EXERCISE PROMPT → From the records, return each line that has the word "observed" in it.

[Document images with source code]
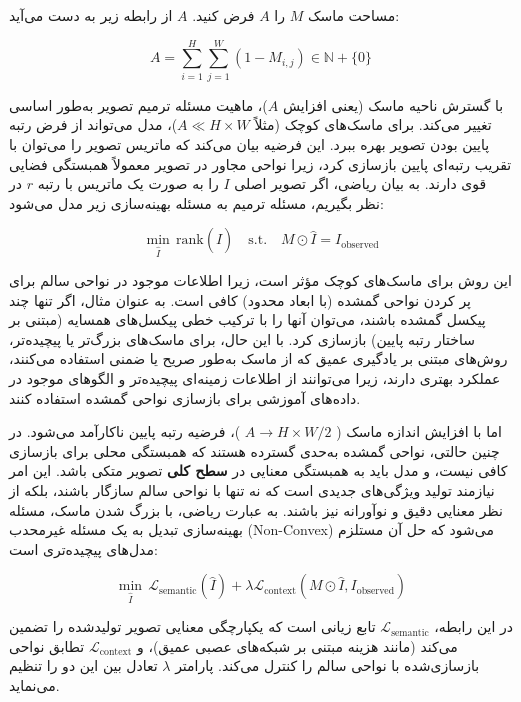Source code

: مساحت ماسک $M$ را $A$ فرض کنید. $A$ از رابطه زیر به دست می‌آید:

$$
A = \sum_{i=1}^{H} \sum_{j=1}^{W} (1 - M_{i,j}) \in \mathbb{N} + \{0\}
$$

با گسترش ناحیه ماسک (یعنی افزایش $A$)، ماهیت مسئله ترمیم تصویر به‌طور اساسی تغییر می‌کند. برای ماسک‌های کوچک (مثلاً \(A \ll H \times W\))، مدل می‌تواند از فرض رتبه پایین بودن تصویر  بهره ببرد. این فرضیه بیان می‌کند که ماتریس تصویر را می‌توان با تقریب رتبه‌ای پایین  بازسازی کرد، زیرا نواحی مجاور در تصویر معمولاً همبستگی فضایی قوی دارند. به بیان ریاضی، اگر تصویر اصلی \(I\) را به صورت یک ماتریس با رتبه \(r\) در نظر بگیریم، مسئله ترمیم به مسئله بهینه‌سازی زیر مدل می‌شود:

\[
\min_{\hat{I}} \, \text{rank}(\hat{I}) \quad \text{s.t.} \quad M \odot \hat{I} = I_{\text{observed}}
\]

این روش برای ماسک‌های کوچک مؤثر است، زیرا اطلاعات موجود در نواحی سالم برای پر کردن نواحی گمشده (با ابعاد محدود) کافی است. به عنوان مثال، اگر تنها چند پیکسل گمشده باشند، می‌توان آنها را با ترکیب خطی پیکسل‌های همسایه (مبتنی بر ساختار رتبه پایین) بازسازی کرد. با این حال، برای ماسک‌های بزرگ‌تر یا پیچیده‌تر، روش‌های مبتنی بر یادگیری عمیق که از ماسک به‌طور صریح یا ضمنی استفاده می‌کنند، عملکرد بهتری دارند، زیرا می‌توانند از اطلاعات زمینه‌ای پیچیده‌تر و الگوهای موجود در داده‌های آموزشی برای بازسازی نواحی گمشده استفاده کنند.

اما با افزایش اندازه ماسک (
$A \rightarrow H \times W/2$
)، فرضیه رتبه پایین ناکارآمد می‌شود. در چنین حالتی، نواحی گمشده به‌حدی گسترده هستند که همبستگی محلی برای بازسازی کافی نیست، و مدل باید به همبستگی معنایی%
در \textbf{سطح کلی} تصویر متکی باشد. این امر نیازمند تولید ویژگی‌های جدیدی است که نه تنها با نواحی سالم سازگار باشند، بلکه از نظر معنایی دقیق و نوآورانه نیز باشند. به عبارت ریاضی، با بزرگ شدن ماسک، مسئله بهینه‌سازی تبدیل به یک مسئله غیرمحدب (Non-Convex) می‌شود که حل آن مستلزم مدل‌های پیچیده‌تری است:

$$
\min_{\hat{I}} \, \mathcal{L}_{\text{semantic}}(\hat{I}) + \lambda \mathcal{L}_{\text{context}}(M \odot \hat{I}, I_{\text{observed}})
$$

در این رابطه، $\mathcal{L}_{\text{semantic}}$ تابع زیانی است که یکپارچگی معنایی تصویر تولیدشده را تضمین می‌کند (مانند هزینه مبتنی بر شبکه‌های عصبی عمیق)، و $\mathcal{L}_{\text{context}}$ تطابق نواحی بازسازی‌شده با نواحی سالم را کنترل می‌کند. پارامتر $\lambda$ تعادل بین این دو را تنظیم می‌نماید.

SOLUTION FOR THIS TASK →
\min_{\hat{I}} \, \text{rank}(\hat{I}) \quad \text{s.t.} \quad M \odot \hat{I} = I_{\text{observed}}
\min_{\hat{I}} \, \mathcal{L}_{\text{semantic}}(\hat{I}) + \lambda \mathcal{L}_{\text{context}}(M \odot \hat{I}, I_{\text{observed}})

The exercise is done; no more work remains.